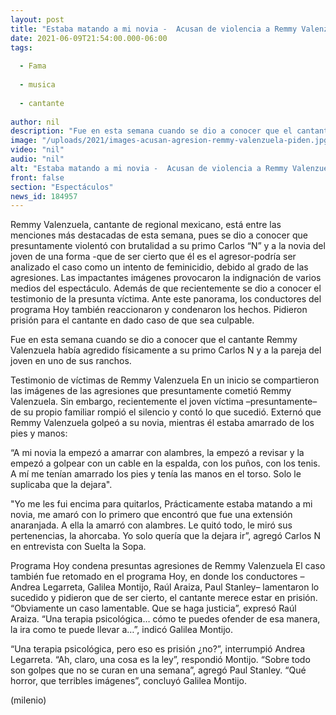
 ```yaml
---
layout: post
title: "Estaba matando a mi novia -  Acusan de violencia a Remmy Valenzuela; víctimas piden justicia"
date: 2021-06-09T21:54:00.000-06:00
tags:
  
  - Fama
  
  - musica
  
  - cantante
  
author: nil
description: "Fue en esta semana cuando se dio a conocer que el cantante Remmy Valenzuela había agredido físicamente a su primo Carlos N y a la pareja del joven en uno de sus ranchos. Te contamos lo que sabemos sobre este caso. "
image: "/uploads/2021/images-acusan-agresion-remmy-valenzuela-piden.jpg"
video: "nil"
audio: "nil"
alt: "Estaba matando a mi novia -  Acusan de violencia a Remmy Valenzuela; víctimas piden justicia"
front: false
section: "Espectáculos"
news_id: 184957
---
```


Remmy Valenzuela, cantante de regional mexicano, está entre las menciones más destacadas de esta semana, pues se dio a conocer que presuntamente violentó con brutalidad a su primo Carlos “N” y a la novia del joven de una forma -que de ser cierto que él es el agresor-podría ser analizado el caso como un intento de feminicidio, debido al grado de las agresiones. Las impactantes imágenes provocaron la indignación de varios medios del espectáculo. Además de que recientemente se dio a conocer el testimonio de la presunta víctima. Ante este panorama, los conductores del programa Hoy también reaccionaron y condenaron los hechos. Pidieron prisión para el cantante en dado caso de que sea culpable. 

Fue en esta semana cuando se dio a conocer que el cantante Remmy Valenzuela había agredido físicamente a su primo Carlos N y a la pareja del joven en uno de sus ranchos. 

Testimonio de víctimas de Remmy Valenzuela  En un inicio se compartieron las imágenes de las agresiones que presuntamente cometió Remmy Valenzuela. Sin embargo, recientemente el joven víctima –presuntamente– de su propio familiar rompió el silencio y contó lo que sucedió. Externó que Remmy Valenzuela golpeó a su novia, mientras él estaba amarrado de los pies y manos: 

“A mi novia la empezó a amarrar con alambres, la empezó a revisar y la empezó a golpear con un cable en la espalda, con los puños, con los tenis. A mí me tenían amarrado los pies y tenía las manos en el torso. Solo le suplicaba que la dejara". 

"Yo me les fui encima para quitarlos, Prácticamente estaba matando a mi novia, me amaró con lo primero que encontró que fue una extensión anaranjada. A ella la amarró con alambres. Le quitó todo, le miró sus pertenencias, la ahorcaba. Yo solo quería que la dejara ir”, agregó Carlos N en entrevista con Suelta la Sopa. 

Programa Hoy condena presuntas agresiones de Remmy Valenzuela  El caso también fue retomado en el programa Hoy, en donde los conductores –Andrea Legarreta, Galilea Montijo, Raúl Araiza, Paul Stanley– lamentaron lo sucedido y pidieron que de ser cierto, el cantante merece estar en prisión. “Obviamente un caso lamentable. Que se haga justicia”, expresó Raúl Araiza. “Una terapia psicológica… cómo te puedes ofender de esa manera, la ira como te puede llevar a…”, indicó Galilea Montijo.

“Una terapia psicológica, pero eso es prisión ¿no?”, interrumpió Andrea Legarreta. “Ah, claro, una cosa es la ley”, respondió Montijo. “Sobre todo son golpes que no se curan en una semana”, agregó Paul Stanley. “Qué horror, que terribles imágenes”, concluyó Galilea Montijo. 

(milenio)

═══

◆ **Task instructions**:
An exact retyping of the entries, without images, is the required answer.

◆ **Result**:
 ```yaml
---
layout: post
title: "Estaba matando a mi novia -  Acusan de violencia a Remmy Valenzuela; víctimas piden justicia"
date: 2021-06-09T21:54:00.000-06:00
tags:
  
  - Fama
  
  - musica
  
  - cantante
  
author: nil
description: "Fue en esta semana cuando se dio a conocer que el cantante Remmy Valenzuela había agredido físicamente a su primo Carlos N y a la pareja del joven en uno de sus ranchos. Te contamos lo que sabemos sobre este caso. "
image: "/uploads/2021/images-acusan-agresion-remmy-valenzuela-piden.jpg"
video: "nil"
audio: "nil"
alt: "Estaba matando a mi novia -  Acusan de violencia a Remmy Valenzuela; víctimas piden justicia"
front: false
section: "Espectáculos"
news_id: 184957
---
```


Remmy Valenzuela, cantante de regional mexicano, está entre las menciones más destacadas de esta semana, pues se dio a conocer que presuntamente violentó con brutalidad a su primo Carlos “N” y a la novia del joven de una forma -que de ser cierto que él es el agresor-podría ser analizado el caso como un intento de feminicidio, debido al grado de las agresiones. Las impactantes imágenes provocaron la indignación de varios medios del espectáculo. Además de que recientemente se dio a conocer el testimonio de la presunta víctima. Ante este panorama, los conductores del programa Hoy también reaccionaron y condenaron los hechos. Pidieron prisión para el cantante en dado caso de que sea culpable. 

Fue en esta semana cuando se dio a conocer que el cantante Remmy Valenzuela había agredido físicamente a su primo Carlos N y a la pareja del joven en uno de sus ranchos. 

Testimonio de víctimas de Remmy Valenzuela  En un inicio se compartieron las imágenes de las agresiones que presuntamente cometió Remmy Valenzuela. Sin embargo, recientemente el joven víctima –presuntamente– de su propio familiar rompió el silencio y contó lo que sucedió. Externó que Remmy Valenzuela golpeó a su novia, mientras él estaba amarrado de los pies y manos: 

“A mi novia la empezó a amarrar con alambres, la empezó a revisar y la empezó a golpear con un cable en la espalda, con los puños, con los tenis. A mí me tenían amarrado los pies y tenía las manos en el torso. Solo le suplicaba que la dejara". 

"Yo me les fui encima para quitarlos, Prácticamente estaba matando a mi novia, me amaró con lo primero que encontró que fue una extensión anaranjada. A ella la amarró con alambres. Le quitó todo, le miró sus pertenencias, la ahorcaba. Yo solo quería que la dejara ir”, agregó Carlos N en entrevista con Suelta la Sopa. 

Programa Hoy condena presuntas agresiones de Remmy Valenzuela  El caso también fue retomado en el programa Hoy, en donde los conductores –Andrea Legarreta, Galilea Montijo, Raúl Araiza, Paul Stanley– lamentaron lo sucedido y pidieron que de ser cierto, el cantante merece estar en prisión. “Obviamente un caso lamentable. Que se haga justicia”, expresó Raúl Araiza. “Una terapia psicológica… cómo te puedes ofender de esa manera, la ira como te puede llevar a…”, indicó Galilea Montijo.

“Una terapia psicológica, pero eso es prisión ¿no?”, interrumpió Andrea Legarreta. “Ah, claro, una cosa es la ley”, respondió Montijo. “Sobre todo son golpes que no se curan en una semana”, agregó Paul Stanley. “Qué horror, que terribles imágenes”, concluyó Galilea Montijo. 

(milenio)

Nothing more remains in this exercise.